• _TASK BRIEF_
Which lines in the records below mention the word "https"? Copy each one out.
═════ SUPPLIED INFORMATION
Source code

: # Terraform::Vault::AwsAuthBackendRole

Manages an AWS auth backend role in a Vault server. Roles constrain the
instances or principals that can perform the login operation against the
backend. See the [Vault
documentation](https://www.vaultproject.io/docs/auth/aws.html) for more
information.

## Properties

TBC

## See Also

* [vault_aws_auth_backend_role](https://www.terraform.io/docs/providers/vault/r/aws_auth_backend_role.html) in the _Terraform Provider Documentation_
══════════
• _TASK RESULT_
documentation](https://www.vaultproject.io/docs/auth/aws.html) for more
* [vault_aws_auth_backend_role](https://www.terraform.io/docs/providers/vault/r/aws_auth_backend_role.html) in the _Terraform Provider Documentation_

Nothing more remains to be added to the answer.